Eugene Council Hears Protest Over UO Proposal to Expand East Campus Housing
Dozens of Fairmont residents protested a UO plan to amend neighborhood and zoning rules for expanded East Campus housing; council extended the public comment period, delaying any decision.

Dozens of Fairmont residents and neighborhood leaders filled the Eugene City Council chamber to oppose a University of Oregon application to amend the Fairmont neighborhood refinement plan, portions of the Eugene land use code, and zoning that would enable expanded on-campus housing in the university's East Campus area. The hearing turned into a delineation between neighborhood concern over local impacts and the university’s push to align local rules with its long-range housing strategy.
At the Jan. 21 meeting, university representatives told council the amendments were intended to harmonize city code with the UO housing plan and state policy encouraging higher density near transit. Supporters argued the housing would be on university-owned land and cited improved student outcomes associated with on-campus housing as benefits for the campus and surrounding community.
Opposition came from the Fairmont Neighborhood Association and dozens of residents who said the draft amendments were broader than the university characterized. Neighbors warned that proposed terminology changes could shift neighborhood designations citywide and potentially affect more than 200 residential properties. Residents raised traffic and safety concerns concentrated around Agate Street during class change and event traffic, questioned aspects of the applicant’s transportation study, and urged the council to remand the application to staff and convene a mediated work group to resolve outstanding issues.
City planning staff and university officials disputed several claims from opponents. Staff said they reviewed the application, concurred with the study scoping, and agreed to accept physical materials into the record, including a neighborhood 3-D model provided by neighbors. The university reiterated that proposed terminology edits were minor and would preserve core policy language.
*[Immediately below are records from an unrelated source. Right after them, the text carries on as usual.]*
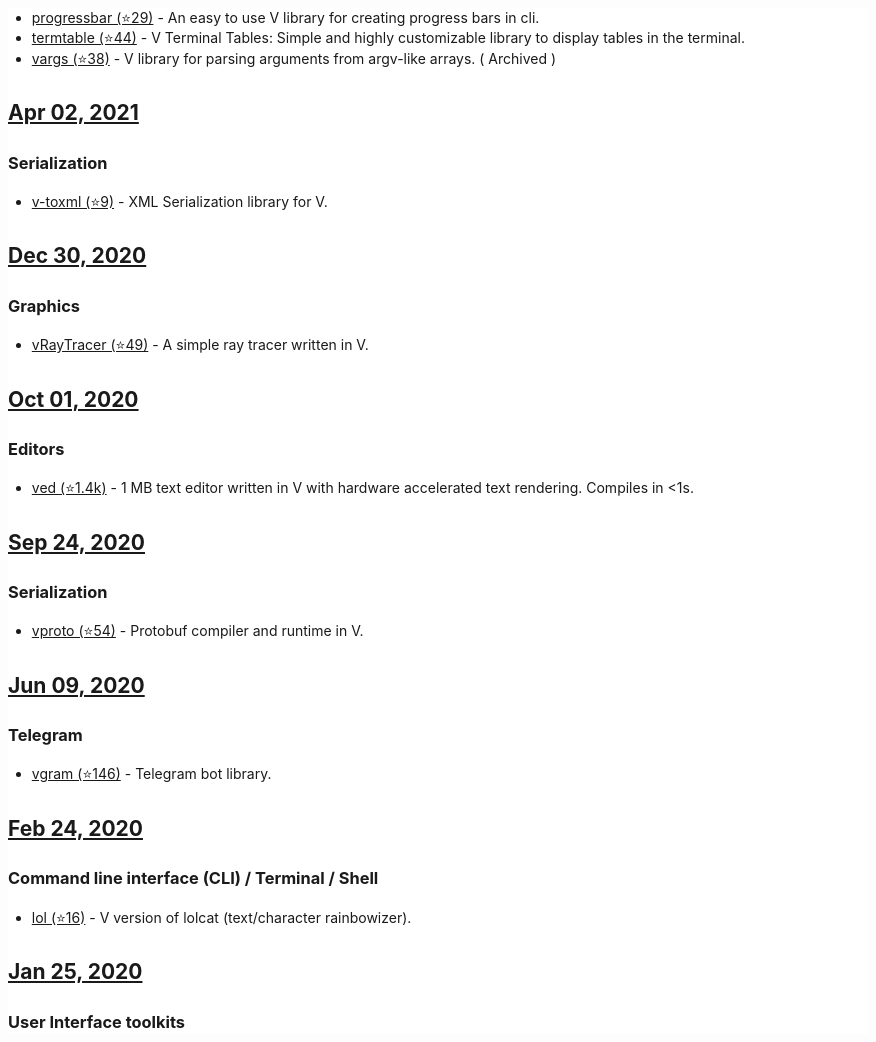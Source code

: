 *   [progressbar (⭐29)](https://github.com/Waqar144/progressbar) - An easy to use V library for creating progress bars in cli.
*   [termtable (⭐44)](https://github.com/serkonda7/termtable) - V Terminal Tables: Simple and highly customizable library to display tables in the terminal.
*   [vargs (⭐38)](https://github.com/nedpals/vargs) - V library for parsing arguments from argv-like arrays. ( Archived )

## [Apr 02, 2021](/content/2021/04/02/README.md)

### Serialization

*   [v-toxml (⭐9)](https://github.com/radare/v-toxml) - XML Serialization library for V.

## [Dec 30, 2020](/content/2020/12/30/README.md)

### Graphics

*   [vRayTracer (⭐49)](https://github.com/ali-raheem/vraytracer) - A simple ray tracer written in V.

## [Oct 01, 2020](/content/2020/10/01/README.md)

### Editors

*   [ved (⭐1.4k)](https://github.com/vlang/ved) - 1 MB text editor written in V with hardware accelerated text rendering. Compiles in <1s.

## [Sep 24, 2020](/content/2020/09/24/README.md)

### Serialization

*   [vproto (⭐54)](https://github.com/emily33901/vproto) - Protobuf compiler and runtime in V.

## [Jun 09, 2020](/content/2020/06/09/README.md)

### Telegram

*   [vgram (⭐146)](https://github.com/dariotarantini/vgram) - Telegram bot library.

## [Feb 24, 2020](/content/2020/02/24/README.md)

### Command line interface (CLI) / Terminal / Shell

*   [lol (⭐16)](https://github.com/0xLeif/lol) - V version of lolcat (text/character rainbowizer).

## [Jan 25, 2020](/content/2020/01/25/README.md)

### User Interface toolkits
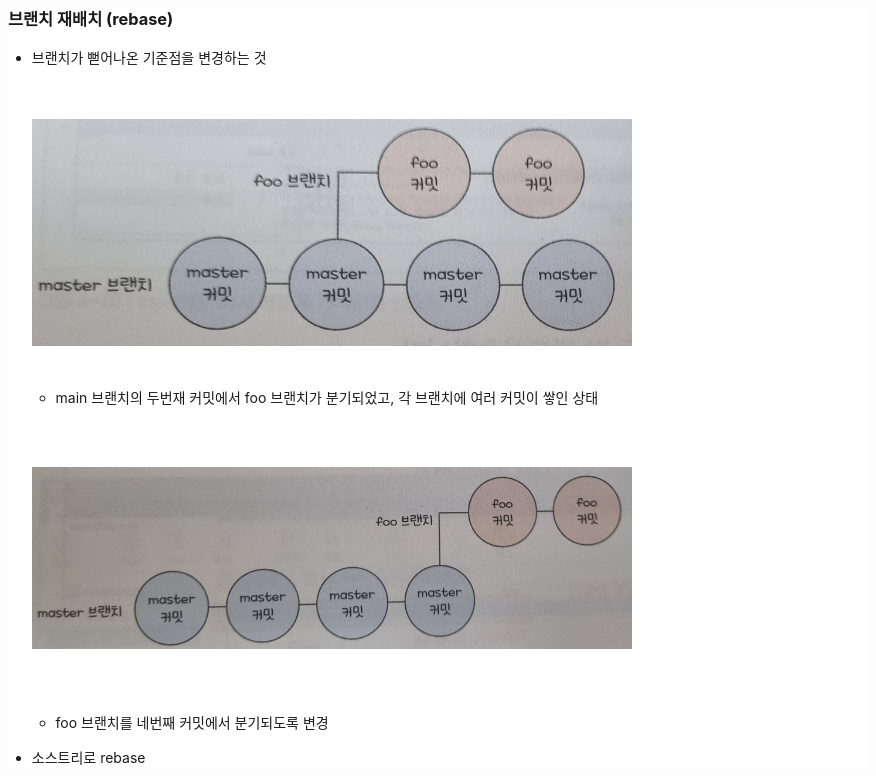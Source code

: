 
### 브랜치 재배치 (rebase)

* 브랜치가 뻗어나온 기준점을 변경하는 것

    <img src = "https://raw.githubusercontent.com/pansakr/TIL/refs/heads/main/%EC%9D%B4%EB%AF%B8%EC%A7%80/Git/rebase%20%EC%84%A4%EB%AA%85%201.jpg" width="600" height="300" alt="rebase 설명 1">
    <br>
    
    - main 브랜치의 두번재 커밋에서 foo 브랜치가 분기되었고, 각 브랜치에 여러 커밋이 쌓인 상태

    <img src = "https://raw.githubusercontent.com/pansakr/TIL/refs/heads/main/%EC%9D%B4%EB%AF%B8%EC%A7%80/Git/rebase%20%EC%84%A4%EB%AA%85%202.jpg" width="600" height="300" alt="rebase 설명 2">
    <br>
    
    - foo 브랜치를 네번째 커밋에서 분기되도록 변경

* 소스트리로 rebase
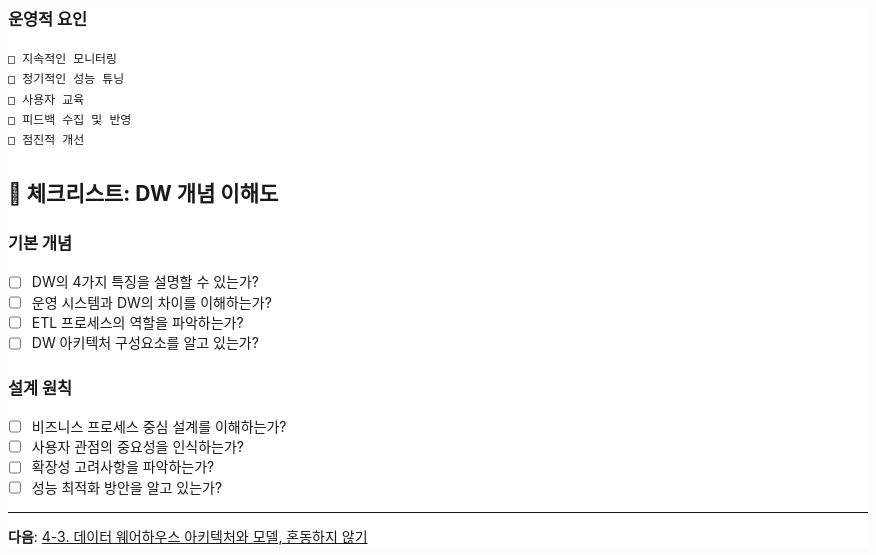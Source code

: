 ### 운영적 요인
```
□ 지속적인 모니터링
□ 정기적인 성능 튜닝
□ 사용자 교육
□ 피드백 수집 및 반영
□ 점진적 개선
```

## 🎯 체크리스트: DW 개념 이해도

### 기본 개념
- [ ] DW의 4가지 특징을 설명할 수 있는가?
- [ ] 운영 시스템과 DW의 차이를 이해하는가?
- [ ] ETL 프로세스의 역할을 파악하는가?
- [ ] DW 아키텍처 구성요소를 알고 있는가?

### 설계 원칙
- [ ] 비즈니스 프로세스 중심 설계를 이해하는가?
- [ ] 사용자 관점의 중요성을 인식하는가?
- [ ] 확장성 고려사항을 파악하는가?
- [ ] 성능 최적화 방안을 알고 있는가?

---

**다음**: [4-3. 데이터 웨어하우스 아키텍처와 모델, 혼동하지 않기](./03-dw-architecture-vs-model.md)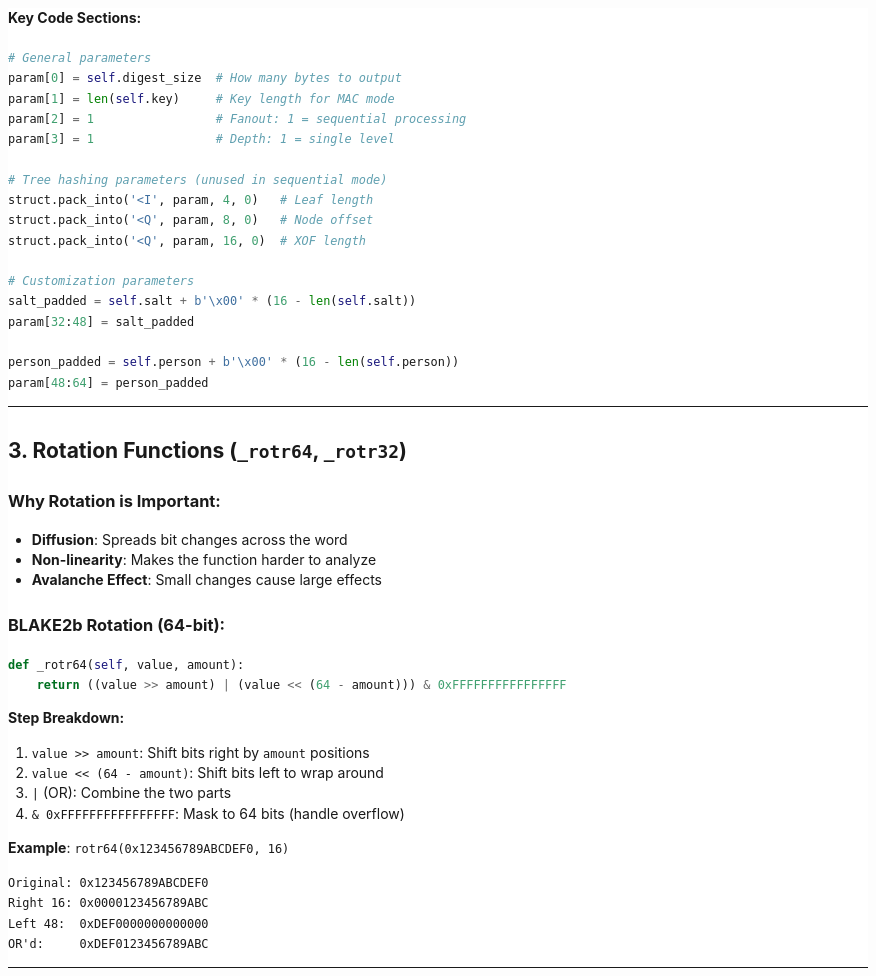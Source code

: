 #### Key Code Sections:

```python
# General parameters
param[0] = self.digest_size  # How many bytes to output
param[1] = len(self.key)     # Key length for MAC mode
param[2] = 1                 # Fanout: 1 = sequential processing
param[3] = 1                 # Depth: 1 = single level

# Tree hashing parameters (unused in sequential mode)
struct.pack_into('<I', param, 4, 0)   # Leaf length
struct.pack_into('<Q', param, 8, 0)   # Node offset
struct.pack_into('<Q', param, 16, 0)  # XOF length

# Customization parameters
salt_padded = self.salt + b'\x00' * (16 - len(self.salt))
param[32:48] = salt_padded

person_padded = self.person + b'\x00' * (16 - len(self.person))
param[48:64] = person_padded
```

---

## 3. Rotation Functions (`_rotr64`, `_rotr32`)

### Why Rotation is Important:
- **Diffusion**: Spreads bit changes across the word
- **Non-linearity**: Makes the function harder to analyze
- **Avalanche Effect**: Small changes cause large effects

### BLAKE2b Rotation (64-bit):
```python
def _rotr64(self, value, amount):
    return ((value >> amount) | (value << (64 - amount))) & 0xFFFFFFFFFFFFFFFF
```

**Step Breakdown:**
1. `value >> amount`: Shift bits right by `amount` positions
2. `value << (64 - amount)`: Shift bits left to wrap around
3. `|` (OR): Combine the two parts
4. `& 0xFFFFFFFFFFFFFFFF`: Mask to 64 bits (handle overflow)

**Example**: `rotr64(0x123456789ABCDEF0, 16)`
```
Original: 0x123456789ABCDEF0
Right 16: 0x0000123456789ABC
Left 48:  0xDEF0000000000000
OR'd:     0xDEF0123456789ABC
```

---
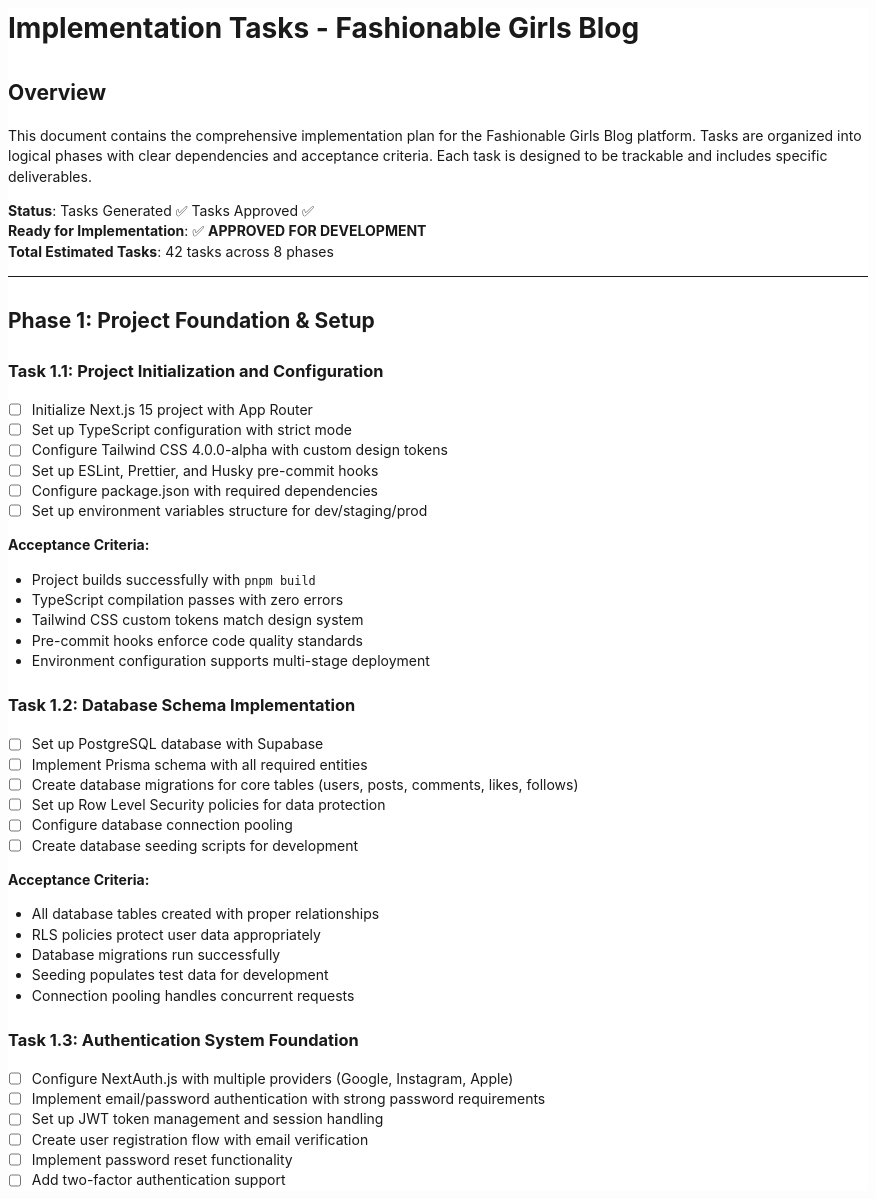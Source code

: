 # Implementation Tasks - Fashionable Girls Blog

## Overview

This document contains the comprehensive implementation plan for the Fashionable Girls Blog platform. Tasks are organized into logical phases with clear dependencies and acceptance criteria. Each task is designed to be trackable and includes specific deliverables.

**Status**: Tasks Generated ✅ Tasks Approved ✅  
**Ready for Implementation**: ✅ **APPROVED FOR DEVELOPMENT**  
**Total Estimated Tasks**: 42 tasks across 8 phases

---

## Phase 1: Project Foundation & Setup

### Task 1.1: Project Initialization and Configuration
- [ ] Initialize Next.js 15 project with App Router
- [ ] Set up TypeScript configuration with strict mode
- [ ] Configure Tailwind CSS 4.0.0-alpha with custom design tokens
- [ ] Set up ESLint, Prettier, and Husky pre-commit hooks
- [ ] Configure package.json with required dependencies
- [ ] Set up environment variables structure for dev/staging/prod

**Acceptance Criteria:**
- Project builds successfully with `pnpm build`
- TypeScript compilation passes with zero errors
- Tailwind CSS custom tokens match design system
- Pre-commit hooks enforce code quality standards
- Environment configuration supports multi-stage deployment

### Task 1.2: Database Schema Implementation
- [ ] Set up PostgreSQL database with Supabase
- [ ] Implement Prisma schema with all required entities
- [ ] Create database migrations for core tables (users, posts, comments, likes, follows)
- [ ] Set up Row Level Security policies for data protection
- [ ] Configure database connection pooling
- [ ] Create database seeding scripts for development

**Acceptance Criteria:**
- All database tables created with proper relationships
- RLS policies protect user data appropriately
- Database migrations run successfully
- Seeding populates test data for development
- Connection pooling handles concurrent requests

### Task 1.3: Authentication System Foundation
- [ ] Configure NextAuth.js with multiple providers (Google, Instagram, Apple)
- [ ] Implement email/password authentication with strong password requirements
- [ ] Set up JWT token management and session handling
- [ ] Create user registration flow with email verification
- [ ] Implement password reset functionality
- [ ] Add two-factor authentication support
Council members debated how to organize public testimony and whether the hearing should move toward a final decision. Instead of concluding the matter, the council voted to extend the open record period and set a multi-phase timetable to give both sides time to submit additional materials. The public record will remain open in phases, with the first period ending Jan. 27, a second period ending Feb. 3, and a final rebuttal period set for Feb. 10. The council did not render a land-use determination that night; the matter remains quasi-judicial and will proceed on the schedule the council established.
For Fairmont residents and other Lane County voters, the dispute raises practical questions about neighborhood character, traffic safety on Agate Street, and how changes to refinement plans and code language could affect property designations beyond East Campus. The coming weeks will offer another opportunity for focused testimony: city staff advised that comments should concentrate on the approval criteria in the Eugene Code as the record is extended. The council’s timetable now determines the next steps for neighbors, the university, and city planners as they move toward a final decision.